Trusts and private companies

Without going into “what is a company?” and ‘“what is a trust?”, details of which I am sure we are all cognisant, consider what Centrelink and the Department of Veterans’ Affairs (DVA) defines as a private company or private trust. According to the Centrelink Financial Information Services (FIS) Fact Sheet FIS022.0905, a private company “is a separate legal entity, set up to run a business or to hold investments, registered under Corporations Law, owned by shareholders and managed by its directors who are elected by the shareholders”. (See Note 1.)

Centrelink will deem the entity to be a private company if, at the end of the last financial year, it met any two of the following three criteria:

1. the consolidated gross operating revenue of the company and any subsidiaries was less than $25 million;

2. the consolidated gross assets of the company and any subsidiaries were less than $12.5 million; and

3. the company and any subsidiaries had less than 50 employees.

Most of the Mum and Dad enterprises I have encountered are certainly within that range; and if private companies hold many millions in net tangible assets (NTA) it generally means the directors hold significant wealth in their own names and in family trusts and self-managed superannuation funds (SMSFs), so they will not be looking to qualify for Centrelink anyway.

In terms of private trusts, again referring to the aforementioned FIS Fact Sheet, Centrelink includes family discretionary trusts and testamentary trusts with fewer than 50 “members”. Now, trusts generally don’t have “members”, they have beneficiaries, or objects (in the case of a discretionary trust). But for the purposes of the attribution rules, a trust with more than 50 members is deemed to be a widely-held trust in the same form as listed (or unlisted) property trusts, managed share trusts and other public trading trusts. In these cases the member’s holding is treated as a financial asset and deemed for income using the normal deeming rates.

The assessment tests

One of the difficulties faced by many people seeking to apply to Centrelink or to the DVA for financial support, particularly when they become eligible for the age pension, is determining how they will be assessed when there are often some seemingly minute and innocuous associations to a private company or trust. For instance, in the examples mentioned above, where Mum and Dad are directors of a defunct company that ceased trading many years earlier, or where they are objects of a family trust and have never received a distribution, are they still caught by Centrelink/DVA?

There are two distinct tests that apply jointly to determine the inclusion of assets and income from a private company or trust. These are:

1. a source test; and

2. a control test.

Simply speaking, the source test relates to the source of funds introduced to a trust or private company, and the control test relates to who is in control of the trust or private company – for instance, directors of the company or corporate trustee, individual trustees, appointors and beneficiaries/shareholders.

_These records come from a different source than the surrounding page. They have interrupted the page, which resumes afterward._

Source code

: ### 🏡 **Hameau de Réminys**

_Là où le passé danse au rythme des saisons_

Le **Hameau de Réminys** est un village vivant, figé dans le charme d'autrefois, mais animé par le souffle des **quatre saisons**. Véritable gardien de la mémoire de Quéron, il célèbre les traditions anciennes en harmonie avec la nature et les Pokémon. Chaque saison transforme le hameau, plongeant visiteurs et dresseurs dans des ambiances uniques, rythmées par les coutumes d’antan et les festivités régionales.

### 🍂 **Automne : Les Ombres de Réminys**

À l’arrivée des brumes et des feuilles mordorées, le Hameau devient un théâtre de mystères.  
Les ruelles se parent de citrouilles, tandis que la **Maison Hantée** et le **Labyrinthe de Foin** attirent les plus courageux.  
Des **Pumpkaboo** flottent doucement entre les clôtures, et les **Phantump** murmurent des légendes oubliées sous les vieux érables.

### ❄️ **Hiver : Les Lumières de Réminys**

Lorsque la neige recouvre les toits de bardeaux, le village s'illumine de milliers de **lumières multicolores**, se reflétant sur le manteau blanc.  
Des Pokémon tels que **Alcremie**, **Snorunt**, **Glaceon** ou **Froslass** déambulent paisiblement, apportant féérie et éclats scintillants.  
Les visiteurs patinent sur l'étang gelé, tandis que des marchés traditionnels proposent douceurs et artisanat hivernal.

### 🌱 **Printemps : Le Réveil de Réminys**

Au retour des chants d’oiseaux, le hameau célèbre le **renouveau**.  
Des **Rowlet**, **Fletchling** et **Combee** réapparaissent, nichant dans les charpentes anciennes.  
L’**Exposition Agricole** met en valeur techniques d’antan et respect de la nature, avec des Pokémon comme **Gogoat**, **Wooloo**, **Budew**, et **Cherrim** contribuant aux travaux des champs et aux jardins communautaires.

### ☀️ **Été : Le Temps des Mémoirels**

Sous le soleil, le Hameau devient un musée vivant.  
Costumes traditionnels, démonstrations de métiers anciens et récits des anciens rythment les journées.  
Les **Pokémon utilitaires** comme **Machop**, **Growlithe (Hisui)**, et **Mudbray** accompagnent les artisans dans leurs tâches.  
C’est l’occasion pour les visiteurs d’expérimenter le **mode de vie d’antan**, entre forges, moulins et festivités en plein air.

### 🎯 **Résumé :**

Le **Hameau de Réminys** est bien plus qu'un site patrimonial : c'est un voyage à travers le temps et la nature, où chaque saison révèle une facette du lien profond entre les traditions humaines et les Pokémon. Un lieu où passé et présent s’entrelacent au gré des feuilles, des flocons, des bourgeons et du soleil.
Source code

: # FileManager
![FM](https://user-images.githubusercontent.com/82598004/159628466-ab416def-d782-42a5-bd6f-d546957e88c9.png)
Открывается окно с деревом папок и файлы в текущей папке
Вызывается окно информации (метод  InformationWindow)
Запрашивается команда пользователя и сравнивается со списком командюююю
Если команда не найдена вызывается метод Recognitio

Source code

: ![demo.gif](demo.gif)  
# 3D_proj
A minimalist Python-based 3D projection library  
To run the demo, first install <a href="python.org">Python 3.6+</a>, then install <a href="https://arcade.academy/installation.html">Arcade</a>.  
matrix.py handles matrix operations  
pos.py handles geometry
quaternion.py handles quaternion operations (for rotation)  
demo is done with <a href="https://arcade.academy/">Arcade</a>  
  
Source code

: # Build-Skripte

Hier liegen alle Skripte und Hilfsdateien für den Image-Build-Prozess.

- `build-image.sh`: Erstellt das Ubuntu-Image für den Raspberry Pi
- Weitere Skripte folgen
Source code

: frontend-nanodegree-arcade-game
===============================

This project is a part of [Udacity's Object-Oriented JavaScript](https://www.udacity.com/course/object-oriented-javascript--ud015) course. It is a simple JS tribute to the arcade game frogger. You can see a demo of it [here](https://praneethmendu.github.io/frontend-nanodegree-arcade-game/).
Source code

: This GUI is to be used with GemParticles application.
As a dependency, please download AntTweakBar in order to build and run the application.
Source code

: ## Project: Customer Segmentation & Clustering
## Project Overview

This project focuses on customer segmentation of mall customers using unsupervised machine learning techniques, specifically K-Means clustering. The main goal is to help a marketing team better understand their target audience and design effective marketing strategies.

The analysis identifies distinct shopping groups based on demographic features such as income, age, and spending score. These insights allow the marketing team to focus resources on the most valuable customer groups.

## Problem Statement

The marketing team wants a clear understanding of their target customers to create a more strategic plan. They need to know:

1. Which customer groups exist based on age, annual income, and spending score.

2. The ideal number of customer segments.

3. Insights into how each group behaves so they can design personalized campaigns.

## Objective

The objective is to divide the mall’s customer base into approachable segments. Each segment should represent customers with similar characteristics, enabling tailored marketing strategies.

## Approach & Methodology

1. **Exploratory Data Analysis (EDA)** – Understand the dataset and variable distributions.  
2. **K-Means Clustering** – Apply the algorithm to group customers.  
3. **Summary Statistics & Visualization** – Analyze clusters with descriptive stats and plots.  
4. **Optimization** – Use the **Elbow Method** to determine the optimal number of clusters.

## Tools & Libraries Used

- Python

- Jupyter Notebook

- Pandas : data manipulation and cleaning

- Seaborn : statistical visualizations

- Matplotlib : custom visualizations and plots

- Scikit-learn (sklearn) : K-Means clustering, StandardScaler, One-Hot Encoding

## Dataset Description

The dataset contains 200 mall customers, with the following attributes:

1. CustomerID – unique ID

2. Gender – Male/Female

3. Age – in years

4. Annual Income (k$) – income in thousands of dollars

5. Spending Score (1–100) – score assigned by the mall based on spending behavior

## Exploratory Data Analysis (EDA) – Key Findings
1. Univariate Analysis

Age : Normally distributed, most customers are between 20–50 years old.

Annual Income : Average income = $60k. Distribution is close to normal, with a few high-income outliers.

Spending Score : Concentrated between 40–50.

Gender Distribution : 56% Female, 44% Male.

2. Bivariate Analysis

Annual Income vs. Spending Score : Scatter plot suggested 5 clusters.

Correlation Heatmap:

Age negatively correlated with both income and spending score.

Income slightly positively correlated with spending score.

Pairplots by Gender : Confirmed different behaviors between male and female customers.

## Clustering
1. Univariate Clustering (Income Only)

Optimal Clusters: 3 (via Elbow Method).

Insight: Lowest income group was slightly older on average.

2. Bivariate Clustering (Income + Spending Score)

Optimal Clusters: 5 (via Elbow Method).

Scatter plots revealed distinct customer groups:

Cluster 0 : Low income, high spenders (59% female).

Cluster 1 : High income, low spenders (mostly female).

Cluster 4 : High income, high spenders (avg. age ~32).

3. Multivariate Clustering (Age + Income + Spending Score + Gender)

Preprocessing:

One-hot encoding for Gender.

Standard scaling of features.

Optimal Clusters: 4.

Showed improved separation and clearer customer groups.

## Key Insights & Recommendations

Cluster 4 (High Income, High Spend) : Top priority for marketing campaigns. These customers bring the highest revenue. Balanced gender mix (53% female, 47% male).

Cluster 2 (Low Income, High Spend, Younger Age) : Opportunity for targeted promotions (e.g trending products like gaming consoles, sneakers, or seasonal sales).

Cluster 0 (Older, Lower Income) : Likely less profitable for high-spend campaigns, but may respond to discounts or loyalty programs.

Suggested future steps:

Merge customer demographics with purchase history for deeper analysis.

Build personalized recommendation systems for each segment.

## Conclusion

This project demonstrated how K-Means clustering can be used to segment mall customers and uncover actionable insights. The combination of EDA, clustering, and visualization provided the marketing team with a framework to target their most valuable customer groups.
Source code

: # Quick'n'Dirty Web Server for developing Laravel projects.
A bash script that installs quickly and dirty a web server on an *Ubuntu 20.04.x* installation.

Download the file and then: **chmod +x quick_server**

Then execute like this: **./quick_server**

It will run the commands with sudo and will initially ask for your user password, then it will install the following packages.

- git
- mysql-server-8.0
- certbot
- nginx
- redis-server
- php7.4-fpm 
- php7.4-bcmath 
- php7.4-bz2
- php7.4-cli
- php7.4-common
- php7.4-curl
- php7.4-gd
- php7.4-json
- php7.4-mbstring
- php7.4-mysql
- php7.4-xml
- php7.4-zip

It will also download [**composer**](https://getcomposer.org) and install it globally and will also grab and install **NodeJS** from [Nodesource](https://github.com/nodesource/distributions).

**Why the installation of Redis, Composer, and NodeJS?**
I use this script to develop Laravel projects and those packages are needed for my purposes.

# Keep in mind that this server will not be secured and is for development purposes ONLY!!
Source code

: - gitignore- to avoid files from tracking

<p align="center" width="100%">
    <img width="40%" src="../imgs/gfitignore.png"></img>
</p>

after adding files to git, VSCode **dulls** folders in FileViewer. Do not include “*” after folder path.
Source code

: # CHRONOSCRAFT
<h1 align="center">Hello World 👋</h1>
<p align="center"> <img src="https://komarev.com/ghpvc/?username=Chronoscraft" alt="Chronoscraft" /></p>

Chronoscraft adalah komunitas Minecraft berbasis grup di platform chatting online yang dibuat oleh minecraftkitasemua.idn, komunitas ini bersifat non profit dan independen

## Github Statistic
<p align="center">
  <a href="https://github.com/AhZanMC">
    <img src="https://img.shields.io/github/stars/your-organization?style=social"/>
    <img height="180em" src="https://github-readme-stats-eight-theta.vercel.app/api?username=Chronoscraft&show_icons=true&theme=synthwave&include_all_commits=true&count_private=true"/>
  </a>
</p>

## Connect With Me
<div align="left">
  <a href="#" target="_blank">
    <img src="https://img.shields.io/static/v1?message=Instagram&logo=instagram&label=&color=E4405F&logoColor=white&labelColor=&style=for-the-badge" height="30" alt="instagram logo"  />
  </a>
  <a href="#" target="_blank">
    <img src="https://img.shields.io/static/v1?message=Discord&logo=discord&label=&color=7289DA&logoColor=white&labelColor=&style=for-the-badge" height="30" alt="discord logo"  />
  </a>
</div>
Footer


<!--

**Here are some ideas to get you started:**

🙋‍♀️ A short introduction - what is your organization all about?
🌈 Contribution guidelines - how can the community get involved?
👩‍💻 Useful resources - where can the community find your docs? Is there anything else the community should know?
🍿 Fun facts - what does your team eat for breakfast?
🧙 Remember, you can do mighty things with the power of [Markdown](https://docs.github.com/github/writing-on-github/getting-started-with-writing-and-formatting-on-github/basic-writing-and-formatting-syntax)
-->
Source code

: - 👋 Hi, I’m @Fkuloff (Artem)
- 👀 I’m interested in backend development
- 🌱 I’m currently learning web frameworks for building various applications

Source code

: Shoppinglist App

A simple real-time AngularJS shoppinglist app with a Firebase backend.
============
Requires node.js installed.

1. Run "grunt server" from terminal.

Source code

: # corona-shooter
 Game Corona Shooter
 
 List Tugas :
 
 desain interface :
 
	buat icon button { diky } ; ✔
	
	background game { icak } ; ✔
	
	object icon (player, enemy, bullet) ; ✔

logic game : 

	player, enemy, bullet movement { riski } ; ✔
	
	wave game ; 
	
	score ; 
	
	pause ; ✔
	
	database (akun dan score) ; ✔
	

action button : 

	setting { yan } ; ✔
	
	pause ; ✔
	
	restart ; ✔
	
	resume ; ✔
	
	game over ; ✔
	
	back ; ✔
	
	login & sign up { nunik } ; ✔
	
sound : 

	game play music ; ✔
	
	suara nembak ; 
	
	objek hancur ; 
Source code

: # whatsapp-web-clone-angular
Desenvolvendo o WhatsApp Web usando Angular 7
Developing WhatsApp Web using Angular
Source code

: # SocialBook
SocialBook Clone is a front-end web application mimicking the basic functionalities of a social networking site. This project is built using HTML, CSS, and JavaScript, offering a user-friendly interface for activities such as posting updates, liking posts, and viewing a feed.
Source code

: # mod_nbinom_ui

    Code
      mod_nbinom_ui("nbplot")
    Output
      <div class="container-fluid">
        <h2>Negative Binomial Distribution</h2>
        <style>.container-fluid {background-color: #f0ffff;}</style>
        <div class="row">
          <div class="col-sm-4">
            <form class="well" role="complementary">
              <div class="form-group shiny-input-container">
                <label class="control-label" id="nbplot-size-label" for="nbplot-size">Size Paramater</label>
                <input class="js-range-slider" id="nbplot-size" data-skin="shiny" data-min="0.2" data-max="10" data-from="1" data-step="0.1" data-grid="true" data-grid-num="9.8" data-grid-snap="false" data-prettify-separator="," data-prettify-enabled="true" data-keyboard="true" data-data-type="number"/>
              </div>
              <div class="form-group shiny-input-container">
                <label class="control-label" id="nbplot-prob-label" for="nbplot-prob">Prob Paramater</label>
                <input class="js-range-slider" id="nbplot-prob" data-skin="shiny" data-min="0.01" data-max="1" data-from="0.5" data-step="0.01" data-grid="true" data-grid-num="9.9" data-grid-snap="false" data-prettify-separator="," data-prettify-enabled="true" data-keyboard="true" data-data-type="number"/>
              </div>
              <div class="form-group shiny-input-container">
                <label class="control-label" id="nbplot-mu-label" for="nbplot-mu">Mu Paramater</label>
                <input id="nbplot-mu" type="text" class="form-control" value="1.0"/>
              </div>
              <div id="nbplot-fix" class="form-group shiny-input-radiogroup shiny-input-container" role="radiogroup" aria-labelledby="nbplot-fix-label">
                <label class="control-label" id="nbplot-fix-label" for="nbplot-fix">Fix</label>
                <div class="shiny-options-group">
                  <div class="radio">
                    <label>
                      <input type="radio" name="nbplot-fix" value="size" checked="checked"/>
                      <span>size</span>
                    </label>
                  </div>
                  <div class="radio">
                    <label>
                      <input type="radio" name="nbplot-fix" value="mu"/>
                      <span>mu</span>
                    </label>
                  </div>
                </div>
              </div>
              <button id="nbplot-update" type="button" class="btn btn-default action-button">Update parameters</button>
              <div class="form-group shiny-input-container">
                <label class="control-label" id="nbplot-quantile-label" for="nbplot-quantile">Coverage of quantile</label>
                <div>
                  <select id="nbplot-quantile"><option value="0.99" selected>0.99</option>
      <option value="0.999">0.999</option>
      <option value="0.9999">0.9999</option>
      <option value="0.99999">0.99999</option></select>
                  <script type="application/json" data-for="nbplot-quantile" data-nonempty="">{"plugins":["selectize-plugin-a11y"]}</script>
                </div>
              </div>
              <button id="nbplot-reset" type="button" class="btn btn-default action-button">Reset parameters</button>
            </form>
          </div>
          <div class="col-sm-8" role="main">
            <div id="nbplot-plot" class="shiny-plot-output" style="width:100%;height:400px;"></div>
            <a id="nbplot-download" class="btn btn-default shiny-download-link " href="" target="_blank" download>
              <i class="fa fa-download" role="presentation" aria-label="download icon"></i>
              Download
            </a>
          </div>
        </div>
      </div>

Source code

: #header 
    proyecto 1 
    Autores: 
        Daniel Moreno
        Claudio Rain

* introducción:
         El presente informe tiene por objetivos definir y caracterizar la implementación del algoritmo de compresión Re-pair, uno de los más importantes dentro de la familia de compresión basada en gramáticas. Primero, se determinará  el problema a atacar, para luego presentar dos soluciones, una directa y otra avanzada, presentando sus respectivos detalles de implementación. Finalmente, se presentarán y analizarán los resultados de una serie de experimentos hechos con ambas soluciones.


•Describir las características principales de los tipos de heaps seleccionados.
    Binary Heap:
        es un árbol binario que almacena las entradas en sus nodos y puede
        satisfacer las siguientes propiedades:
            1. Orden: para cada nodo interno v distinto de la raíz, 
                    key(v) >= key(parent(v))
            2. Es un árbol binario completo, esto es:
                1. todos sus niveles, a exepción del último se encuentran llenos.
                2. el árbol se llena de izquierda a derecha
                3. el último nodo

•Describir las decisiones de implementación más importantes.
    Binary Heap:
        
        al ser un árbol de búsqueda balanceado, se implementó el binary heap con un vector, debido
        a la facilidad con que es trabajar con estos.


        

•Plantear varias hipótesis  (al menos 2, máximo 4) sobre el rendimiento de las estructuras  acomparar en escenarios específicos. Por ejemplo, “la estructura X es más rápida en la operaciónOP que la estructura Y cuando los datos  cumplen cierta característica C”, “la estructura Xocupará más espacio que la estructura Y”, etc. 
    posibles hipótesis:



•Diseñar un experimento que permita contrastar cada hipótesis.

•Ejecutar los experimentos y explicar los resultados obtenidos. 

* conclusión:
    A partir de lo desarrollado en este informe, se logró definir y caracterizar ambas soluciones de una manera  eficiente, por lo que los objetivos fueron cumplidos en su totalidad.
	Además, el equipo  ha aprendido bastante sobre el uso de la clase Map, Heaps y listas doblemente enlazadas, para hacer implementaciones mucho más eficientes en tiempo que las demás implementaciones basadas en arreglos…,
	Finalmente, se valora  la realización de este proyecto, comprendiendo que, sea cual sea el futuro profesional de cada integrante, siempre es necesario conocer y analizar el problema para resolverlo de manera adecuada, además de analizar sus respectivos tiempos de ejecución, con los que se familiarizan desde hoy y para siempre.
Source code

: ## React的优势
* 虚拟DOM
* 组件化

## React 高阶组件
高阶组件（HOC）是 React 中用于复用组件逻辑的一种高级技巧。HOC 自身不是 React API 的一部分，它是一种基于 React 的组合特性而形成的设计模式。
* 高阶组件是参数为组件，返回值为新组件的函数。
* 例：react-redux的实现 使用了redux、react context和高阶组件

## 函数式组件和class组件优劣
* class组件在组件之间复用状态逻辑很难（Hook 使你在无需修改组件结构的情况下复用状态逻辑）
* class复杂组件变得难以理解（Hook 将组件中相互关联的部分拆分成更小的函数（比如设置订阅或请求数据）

By applying the attribution rules, a person applying for Centrelink/DVA support is attributed with the assets or income of the private trust or company and those assets and income are treated no differently from how the person’s own assets and income are treated.

1. The control test

You might think, “Well, the trustee has control of the assets of the trust so it is likely they will be ‘pinged’ by Centrelink/DVA”. And it is true that the director of the private company or the trustee of the trust does have control of the assets. But consider also, apart from the day-to-day management of the trust, who else can exercise effective control of the trust. Centrelink considers that anyone who can dismiss and appoint a trustee, veto a trustee’s decision or change the trust deed is also included; that is, an appointor, principal or guardian. Centrelink will also look beyond the normal trust law auspices where it deems a person might have influence over the trustee, or where the trustee might be expected to act for the benefit of that person.